*** Opening Data provided ***

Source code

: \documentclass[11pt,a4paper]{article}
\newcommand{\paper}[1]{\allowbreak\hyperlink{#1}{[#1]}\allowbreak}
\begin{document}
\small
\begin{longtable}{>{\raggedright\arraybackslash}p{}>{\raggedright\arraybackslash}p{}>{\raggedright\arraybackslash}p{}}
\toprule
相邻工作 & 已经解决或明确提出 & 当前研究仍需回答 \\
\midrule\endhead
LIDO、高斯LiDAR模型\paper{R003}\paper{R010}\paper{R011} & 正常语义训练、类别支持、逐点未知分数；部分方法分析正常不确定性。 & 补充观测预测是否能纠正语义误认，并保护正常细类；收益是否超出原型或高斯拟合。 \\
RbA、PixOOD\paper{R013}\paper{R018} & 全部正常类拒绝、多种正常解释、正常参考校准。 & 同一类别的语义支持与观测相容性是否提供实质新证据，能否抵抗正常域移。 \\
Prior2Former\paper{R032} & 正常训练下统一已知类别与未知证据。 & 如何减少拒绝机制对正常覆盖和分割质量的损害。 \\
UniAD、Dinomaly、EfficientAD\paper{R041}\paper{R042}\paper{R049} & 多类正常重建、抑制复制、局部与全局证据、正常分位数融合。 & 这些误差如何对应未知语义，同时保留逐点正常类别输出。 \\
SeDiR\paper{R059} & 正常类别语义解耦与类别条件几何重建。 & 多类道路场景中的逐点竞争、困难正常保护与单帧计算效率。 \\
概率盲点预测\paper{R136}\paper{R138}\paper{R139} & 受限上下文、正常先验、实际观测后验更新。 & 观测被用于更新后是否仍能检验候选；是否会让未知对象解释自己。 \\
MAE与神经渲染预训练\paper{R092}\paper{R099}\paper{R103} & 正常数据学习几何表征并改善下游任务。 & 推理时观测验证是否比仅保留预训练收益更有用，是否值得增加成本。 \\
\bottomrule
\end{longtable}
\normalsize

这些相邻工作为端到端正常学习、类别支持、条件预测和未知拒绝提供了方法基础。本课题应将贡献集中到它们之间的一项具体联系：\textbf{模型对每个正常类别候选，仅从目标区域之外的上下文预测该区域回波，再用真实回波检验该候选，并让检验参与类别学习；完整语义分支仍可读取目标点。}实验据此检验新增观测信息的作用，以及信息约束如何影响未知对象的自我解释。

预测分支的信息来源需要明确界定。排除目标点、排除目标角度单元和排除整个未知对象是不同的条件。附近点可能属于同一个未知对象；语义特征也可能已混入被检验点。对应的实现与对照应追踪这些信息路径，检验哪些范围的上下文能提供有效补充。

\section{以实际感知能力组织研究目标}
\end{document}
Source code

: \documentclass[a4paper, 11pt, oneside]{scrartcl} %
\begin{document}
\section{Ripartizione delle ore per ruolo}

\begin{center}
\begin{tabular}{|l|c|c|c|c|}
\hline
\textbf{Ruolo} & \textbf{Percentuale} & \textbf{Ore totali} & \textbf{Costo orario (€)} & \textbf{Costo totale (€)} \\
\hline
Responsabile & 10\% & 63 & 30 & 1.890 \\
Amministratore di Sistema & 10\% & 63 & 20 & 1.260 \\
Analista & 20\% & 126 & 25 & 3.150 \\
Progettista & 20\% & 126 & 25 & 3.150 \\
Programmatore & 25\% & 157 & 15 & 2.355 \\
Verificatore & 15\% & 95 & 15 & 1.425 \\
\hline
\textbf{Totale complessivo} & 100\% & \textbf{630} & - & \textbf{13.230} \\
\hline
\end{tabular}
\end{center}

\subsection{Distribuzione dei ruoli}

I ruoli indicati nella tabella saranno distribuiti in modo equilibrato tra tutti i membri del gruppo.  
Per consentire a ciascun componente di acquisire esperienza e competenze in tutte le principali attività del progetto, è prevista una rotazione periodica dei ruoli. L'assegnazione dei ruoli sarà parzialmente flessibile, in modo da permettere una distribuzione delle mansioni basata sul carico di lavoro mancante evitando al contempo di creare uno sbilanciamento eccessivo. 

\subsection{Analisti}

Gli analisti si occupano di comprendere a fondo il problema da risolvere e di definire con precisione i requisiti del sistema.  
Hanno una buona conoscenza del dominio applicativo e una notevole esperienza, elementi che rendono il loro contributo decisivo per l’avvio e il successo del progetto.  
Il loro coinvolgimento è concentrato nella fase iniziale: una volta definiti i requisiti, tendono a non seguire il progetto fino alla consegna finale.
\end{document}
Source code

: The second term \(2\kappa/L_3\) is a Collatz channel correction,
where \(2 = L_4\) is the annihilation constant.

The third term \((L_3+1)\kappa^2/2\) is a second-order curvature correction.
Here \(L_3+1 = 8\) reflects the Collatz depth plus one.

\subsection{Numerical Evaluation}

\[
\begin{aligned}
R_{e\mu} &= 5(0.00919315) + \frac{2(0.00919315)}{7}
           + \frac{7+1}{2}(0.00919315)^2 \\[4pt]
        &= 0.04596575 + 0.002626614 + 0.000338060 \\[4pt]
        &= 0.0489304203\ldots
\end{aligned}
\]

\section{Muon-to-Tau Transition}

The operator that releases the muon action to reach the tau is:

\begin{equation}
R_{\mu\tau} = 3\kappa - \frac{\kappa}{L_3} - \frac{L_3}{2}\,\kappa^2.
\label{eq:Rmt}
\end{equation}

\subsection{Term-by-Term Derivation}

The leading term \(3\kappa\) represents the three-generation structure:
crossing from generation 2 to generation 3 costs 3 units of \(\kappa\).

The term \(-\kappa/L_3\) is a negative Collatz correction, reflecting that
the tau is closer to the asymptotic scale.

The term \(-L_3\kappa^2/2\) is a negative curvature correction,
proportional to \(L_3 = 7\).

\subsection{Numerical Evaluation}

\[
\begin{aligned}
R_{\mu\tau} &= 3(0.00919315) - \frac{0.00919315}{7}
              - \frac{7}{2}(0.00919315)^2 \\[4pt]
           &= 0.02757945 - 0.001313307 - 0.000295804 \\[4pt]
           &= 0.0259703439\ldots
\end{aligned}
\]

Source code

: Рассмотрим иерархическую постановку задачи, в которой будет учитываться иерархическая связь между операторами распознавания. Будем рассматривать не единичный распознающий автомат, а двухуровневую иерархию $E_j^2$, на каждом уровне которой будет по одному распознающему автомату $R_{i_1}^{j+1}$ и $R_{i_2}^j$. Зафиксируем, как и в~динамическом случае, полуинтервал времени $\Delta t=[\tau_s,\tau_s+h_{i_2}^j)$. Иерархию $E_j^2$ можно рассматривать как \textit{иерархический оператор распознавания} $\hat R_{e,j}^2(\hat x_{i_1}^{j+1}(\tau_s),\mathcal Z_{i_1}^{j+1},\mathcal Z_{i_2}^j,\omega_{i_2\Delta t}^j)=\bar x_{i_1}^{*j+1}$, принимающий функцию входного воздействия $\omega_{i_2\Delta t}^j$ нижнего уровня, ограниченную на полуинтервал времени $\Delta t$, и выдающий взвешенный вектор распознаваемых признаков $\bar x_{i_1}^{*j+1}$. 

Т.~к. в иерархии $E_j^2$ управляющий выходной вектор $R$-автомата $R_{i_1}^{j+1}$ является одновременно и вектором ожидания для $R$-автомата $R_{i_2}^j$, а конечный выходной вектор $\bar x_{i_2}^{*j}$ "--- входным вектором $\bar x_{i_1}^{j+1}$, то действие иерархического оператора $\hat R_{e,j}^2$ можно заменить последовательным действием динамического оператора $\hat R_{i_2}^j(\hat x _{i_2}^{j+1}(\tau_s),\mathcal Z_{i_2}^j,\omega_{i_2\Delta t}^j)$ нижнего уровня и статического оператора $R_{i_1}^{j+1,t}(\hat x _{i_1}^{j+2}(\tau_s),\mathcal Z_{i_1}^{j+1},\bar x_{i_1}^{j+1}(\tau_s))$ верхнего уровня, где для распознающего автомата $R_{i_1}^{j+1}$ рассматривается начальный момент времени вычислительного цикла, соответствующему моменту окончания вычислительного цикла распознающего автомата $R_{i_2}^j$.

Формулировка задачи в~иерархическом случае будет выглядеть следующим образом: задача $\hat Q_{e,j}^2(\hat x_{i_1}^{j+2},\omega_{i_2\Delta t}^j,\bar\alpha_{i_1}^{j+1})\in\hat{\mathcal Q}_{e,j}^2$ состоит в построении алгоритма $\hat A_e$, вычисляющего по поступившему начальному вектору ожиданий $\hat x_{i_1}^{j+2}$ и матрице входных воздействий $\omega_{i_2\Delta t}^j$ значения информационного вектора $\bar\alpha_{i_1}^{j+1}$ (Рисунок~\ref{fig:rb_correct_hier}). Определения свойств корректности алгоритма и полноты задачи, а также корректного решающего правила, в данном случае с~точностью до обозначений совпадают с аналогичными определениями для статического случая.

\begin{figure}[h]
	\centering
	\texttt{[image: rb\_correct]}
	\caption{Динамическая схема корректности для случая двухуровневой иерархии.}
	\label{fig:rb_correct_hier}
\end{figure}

*** Closing Data provided ***

— Work item —
I'd like the lines above from the one with "受限上下文、正常先验、实际观测后验更新。 & 观测被用于更新后是否仍能检验候选；是否会让未知对象解释自己。 \\" up to and including the one with "I ruoli indicati" copied exactly, with no other lines.

— Expected output —
概率盲点预测\paper{R136}\paper{R138}\paper{R139} & 受限上下文、正常先验、实际观测后验更新。 & 观测被用于更新后是否仍能检验候选；是否会让未知对象解释自己。 \\
MAE与神经渲染预训练\paper{R092}\paper{R099}\paper{R103} & 正常数据学习几何表征并改善下游任务。 & 推理时观测验证是否比仅保留预训练收益更有用，是否值得增加成本。 \\
\bottomrule
\end{longtable}
\normalsize

这些相邻工作为端到端正常学习、类别支持、条件预测和未知拒绝提供了方法基础。本课题应将贡献集中到它们之间的一项具体联系：\textbf{模型对每个正常类别候选，仅从目标区域之外的上下文预测该区域回波，再用真实回波检验该候选，并让检验参与类别学习；完整语义分支仍可读取目标点。}实验据此检验新增观测信息的作用，以及信息约束如何影响未知对象的自我解释。

预测分支的信息来源需要明确界定。排除目标点、排除目标角度单元和排除整个未知对象是不同的条件。附近点可能属于同一个未知对象；语义特征也可能已混入被检验点。对应的实现与对照应追踪这些信息路径，检验哪些范围的上下文能提供有效补充。

\section{以实际感知能力组织研究目标}
\end{document}
Source code

: \documentclass[a4paper, 11pt, oneside]{scrartcl} %
\begin{document}
\section{Ripartizione delle ore per ruolo}

\begin{center}
\begin{tabular}{|l|c|c|c|c|}
\hline
\textbf{Ruolo} & \textbf{Percentuale} & \textbf{Ore totali} & \textbf{Costo orario (€)} & \textbf{Costo totale (€)} \\
\hline
Responsabile & 10\% & 63 & 30 & 1.890 \\
Amministratore di Sistema & 10\% & 63 & 20 & 1.260 \\
Analista & 20\% & 126 & 25 & 3.150 \\
Progettista & 20\% & 126 & 25 & 3.150 \\
Programmatore & 25\% & 157 & 15 & 2.355 \\
Verificatore & 15\% & 95 & 15 & 1.425 \\
\hline
\textbf{Totale complessivo} & 100\% & \textbf{630} & - & \textbf{13.230} \\
\hline
\end{tabular}
\end{center}

\subsection{Distribuzione dei ruoli}

I ruoli indicati nella tabella saranno distribuiti in modo equilibrato tra tutti i membri del gruppo.  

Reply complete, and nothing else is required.